## Activity
Read through the data and count the lines that contain the string "charts"; give only the result.

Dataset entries
Content starts

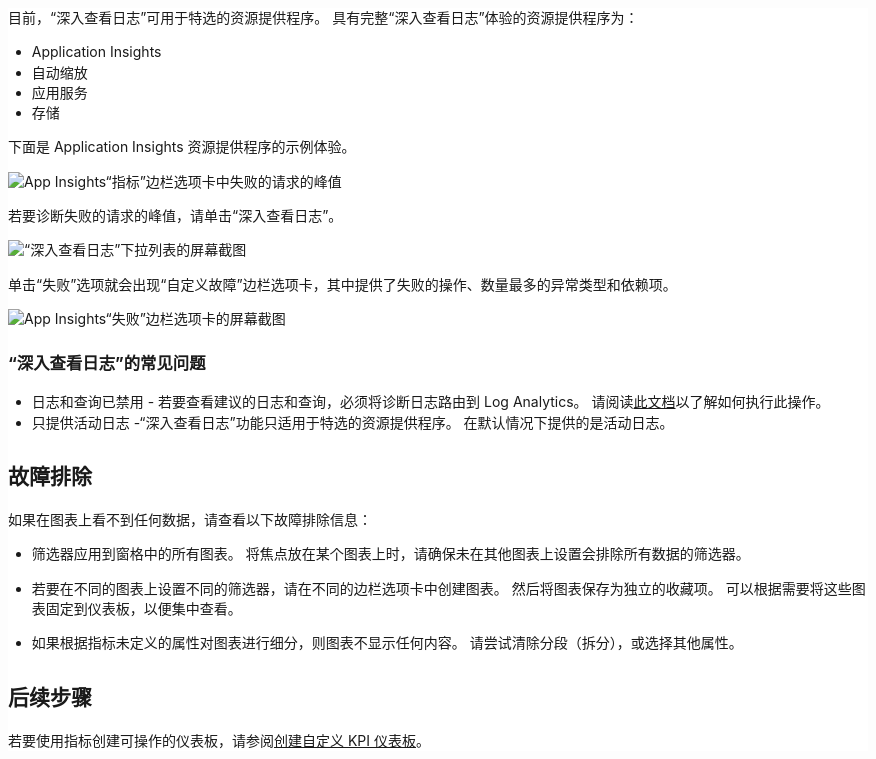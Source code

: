 目前，“深入查看日志”可用于特选的资源提供程序。 具有完整“深入查看日志”体验的资源提供程序为： 

* Application Insights 
* 自动缩放 
* 应用服务  
* 存储  

下面是 Application Insights 资源提供程序的示例体验。

![App Insights“指标”边栏选项卡中失败的请求的峰值](./media/metrics-charts/drill-into-log-ai.png)

若要诊断失败的请求的峰值，请单击“深入查看日志”。

![“深入查看日志”下拉列表的屏幕截图](./media/metrics-charts/drill-into-logs-dropdown.png)

单击“失败”选项就会出现“自定义故障”边栏选项卡，其中提供了失败的操作、数量最多的异常类型和依赖项。 

![App Insights“失败”边栏选项卡的屏幕截图](./media/metrics-charts/ai-failure-blade.png)

### <a name="common-problems-with-drill-into-logs"></a>“深入查看日志”的常见问题

* 日志和查询已禁用 - 若要查看建议的日志和查询，必须将诊断日志路由到 Log Analytics。 请阅读[此文档](./diagnostic-settings.md)以了解如何执行此操作。 
* 只提供活动日志 -“深入查看日志”功能只适用于特选的资源提供程序。 在默认情况下提供的是活动日志。 

 
## <a name="troubleshooting"></a>故障排除

如果在图表上看不到任何数据，请查看以下故障排除信息：

* 筛选器应用到窗格中的所有图表。 将焦点放在某个图表上时，请确保未在其他图表上设置会排除所有数据的筛选器。

* 若要在不同的图表上设置不同的筛选器，请在不同的边栏选项卡中创建图表。 然后将图表保存为独立的收藏项。 可以根据需要将这些图表固定到仪表板，以便集中查看。

* 如果根据指标未定义的属性对图表进行细分，则图表不显示任何内容。 请尝试清除分段（拆分），或选择其他属性。

## <a name="next-steps"></a>后续步骤

若要使用指标创建可操作的仪表板，请参阅[创建自定义 KPI 仪表板](../app/tutorial-app-dashboards.md)。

Content ends

## Solution to the exercise
3